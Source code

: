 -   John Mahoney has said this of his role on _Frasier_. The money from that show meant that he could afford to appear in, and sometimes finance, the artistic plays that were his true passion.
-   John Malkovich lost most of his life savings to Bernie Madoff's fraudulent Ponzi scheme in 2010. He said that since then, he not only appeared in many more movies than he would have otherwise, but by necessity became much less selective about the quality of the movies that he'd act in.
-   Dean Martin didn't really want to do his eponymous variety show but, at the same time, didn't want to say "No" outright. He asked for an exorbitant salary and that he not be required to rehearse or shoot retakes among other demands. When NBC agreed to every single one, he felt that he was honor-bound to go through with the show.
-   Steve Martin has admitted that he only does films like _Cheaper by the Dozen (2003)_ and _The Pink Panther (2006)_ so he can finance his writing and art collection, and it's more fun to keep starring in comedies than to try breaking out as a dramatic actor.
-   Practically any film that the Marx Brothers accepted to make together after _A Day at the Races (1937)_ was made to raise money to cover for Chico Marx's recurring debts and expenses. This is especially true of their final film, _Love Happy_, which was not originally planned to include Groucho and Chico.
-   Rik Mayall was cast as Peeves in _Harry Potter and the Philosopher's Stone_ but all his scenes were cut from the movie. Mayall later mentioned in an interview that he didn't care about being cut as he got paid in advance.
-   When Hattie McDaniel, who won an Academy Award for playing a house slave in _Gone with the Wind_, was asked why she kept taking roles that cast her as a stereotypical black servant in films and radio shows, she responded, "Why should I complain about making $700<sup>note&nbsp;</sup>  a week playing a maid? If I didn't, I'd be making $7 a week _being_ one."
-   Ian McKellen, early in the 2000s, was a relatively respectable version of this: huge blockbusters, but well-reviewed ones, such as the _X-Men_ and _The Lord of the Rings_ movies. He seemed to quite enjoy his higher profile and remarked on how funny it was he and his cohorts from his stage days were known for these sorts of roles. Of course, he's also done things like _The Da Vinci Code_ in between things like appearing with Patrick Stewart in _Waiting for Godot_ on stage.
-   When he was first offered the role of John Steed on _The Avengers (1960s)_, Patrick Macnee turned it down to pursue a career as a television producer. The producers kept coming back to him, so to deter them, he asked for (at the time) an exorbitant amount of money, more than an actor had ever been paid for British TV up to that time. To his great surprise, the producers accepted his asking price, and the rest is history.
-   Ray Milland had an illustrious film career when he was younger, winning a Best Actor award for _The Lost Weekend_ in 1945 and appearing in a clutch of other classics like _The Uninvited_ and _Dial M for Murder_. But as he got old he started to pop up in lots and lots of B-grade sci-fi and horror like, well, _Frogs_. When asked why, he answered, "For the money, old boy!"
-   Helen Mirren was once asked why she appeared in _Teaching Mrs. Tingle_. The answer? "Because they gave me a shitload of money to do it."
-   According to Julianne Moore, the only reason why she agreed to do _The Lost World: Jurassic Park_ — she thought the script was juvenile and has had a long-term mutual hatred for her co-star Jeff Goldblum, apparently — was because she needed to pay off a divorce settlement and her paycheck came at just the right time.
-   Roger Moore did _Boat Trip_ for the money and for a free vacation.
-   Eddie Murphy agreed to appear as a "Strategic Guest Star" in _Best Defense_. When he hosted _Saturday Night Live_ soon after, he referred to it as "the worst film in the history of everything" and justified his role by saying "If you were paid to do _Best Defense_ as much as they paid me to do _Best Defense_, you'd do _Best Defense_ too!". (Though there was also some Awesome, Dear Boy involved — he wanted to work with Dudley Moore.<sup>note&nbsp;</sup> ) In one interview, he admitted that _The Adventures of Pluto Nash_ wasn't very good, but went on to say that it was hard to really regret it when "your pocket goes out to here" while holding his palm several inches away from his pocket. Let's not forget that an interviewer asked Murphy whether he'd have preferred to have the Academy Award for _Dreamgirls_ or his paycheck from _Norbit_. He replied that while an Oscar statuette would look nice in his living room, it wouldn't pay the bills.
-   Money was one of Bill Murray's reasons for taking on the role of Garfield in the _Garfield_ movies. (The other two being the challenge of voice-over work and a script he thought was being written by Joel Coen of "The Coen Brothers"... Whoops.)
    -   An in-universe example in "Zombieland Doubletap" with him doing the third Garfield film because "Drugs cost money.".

────────

◆ Required work
Please output the complete data exactly.

◆ Solution
Source code

: -   John Mahoney has said this of his role on _Frasier_. The money from that show meant that he could afford to appear in, and sometimes finance, the artistic plays that were his true passion.
-   John Malkovich lost most of his life savings to Bernie Madoff's fraudulent Ponzi scheme in 2010. He said that since then, he not only appeared in many more movies than he would have otherwise, but by necessity became much less selective about the quality of the movies that he'd act in.
-   Dean Martin didn't really want to do his eponymous variety show but, at the same time, didn't want to say "No" outright. He asked for an exorbitant salary and that he not be required to rehearse or shoot retakes among other demands. When NBC agreed to every single one, he felt that he was honor-bound to go through with the show.
-   Steve Martin has admitted that he only does films like _Cheaper by the Dozen (2003)_ and _The Pink Panther (2006)_ so he can finance his writing and art collection, and it's more fun to keep starring in comedies than to try breaking out as a dramatic actor.
-   Practically any film that the Marx Brothers accepted to make together after _A Day at the Races (1937)_ was made to raise money to cover for Chico Marx's recurring debts and expenses. This is especially true of their final film, _Love Happy_, which was not originally planned to include Groucho and Chico.
-   Rik Mayall was cast as Peeves in _Harry Potter and the Philosopher's Stone_ but all his scenes were cut from the movie. Mayall later mentioned in an interview that he didn't care about being cut as he got paid in advance.
-   When Hattie McDaniel, who won an Academy Award for playing a house slave in _Gone with the Wind_, was asked why she kept taking roles that cast her as a stereotypical black servant in films and radio shows, she responded, "Why should I complain about making $700<sup>note&nbsp;</sup>  a week playing a maid? If I didn't, I'd be making $7 a week _being_ one."
-   Ian McKellen, early in the 2000s, was a relatively respectable version of this: huge blockbusters, but well-reviewed ones, such as the _X-Men_ and _The Lord of the Rings_ movies. He seemed to quite enjoy his higher profile and remarked on how funny it was he and his cohorts from his stage days were known for these sorts of roles. Of course, he's also done things like _The Da Vinci Code_ in between things like appearing with Patrick Stewart in _Waiting for Godot_ on stage.
-   When he was first offered the role of John Steed on _The Avengers (1960s)_, Patrick Macnee turned it down to pursue a career as a television producer. The producers kept coming back to him, so to deter them, he asked for (at the time) an exorbitant amount of money, more than an actor had ever been paid for British TV up to that time. To his great surprise, the producers accepted his asking price, and the rest is history.
-   Ray Milland had an illustrious film career when he was younger, winning a Best Actor award for _The Lost Weekend_ in 1945 and appearing in a clutch of other classics like _The Uninvited_ and _Dial M for Murder_. But as he got old he started to pop up in lots and lots of B-grade sci-fi and horror like, well, _Frogs_. When asked why, he answered, "For the money, old boy!"
-   Helen Mirren was once asked why she appeared in _Teaching Mrs. Tingle_. The answer? "Because they gave me a shitload of money to do it."
-   According to Julianne Moore, the only reason why she agreed to do _The Lost World: Jurassic Park_ — she thought the script was juvenile and has had a long-term mutual hatred for her co-star Jeff Goldblum, apparently — was because she needed to pay off a divorce settlement and her paycheck came at just the right time.
-   Roger Moore did _Boat Trip_ for the money and for a free vacation.
-   Eddie Murphy agreed to appear as a "Strategic Guest Star" in _Best Defense_. When he hosted _Saturday Night Live_ soon after, he referred to it as "the worst film in the history of everything" and justified his role by saying "If you were paid to do _Best Defense_ as much as they paid me to do _Best Defense_, you'd do _Best Defense_ too!". (Though there was also some Awesome, Dear Boy involved — he wanted to work with Dudley Moore.<sup>note&nbsp;</sup> ) In one interview, he admitted that _The Adventures of Pluto Nash_ wasn't very good, but went on to say that it was hard to really regret it when "your pocket goes out to here" while holding his palm several inches away from his pocket. Let's not forget that an interviewer asked Murphy whether he'd have preferred to have the Academy Award for _Dreamgirls_ or his paycheck from _Norbit_. He replied that while an Oscar statuette would look nice in his living room, it wouldn't pay the bills.
-   Money was one of Bill Murray's reasons for taking on the role of Garfield in the _Garfield_ movies. (The other two being the challenge of voice-over work and a script he thought was being written by Joel Coen of "The Coen Brothers"... Whoops.)
    -   An in-universe example in "Zombieland Doubletap" with him doing the third Garfield film because "Drugs cost money.".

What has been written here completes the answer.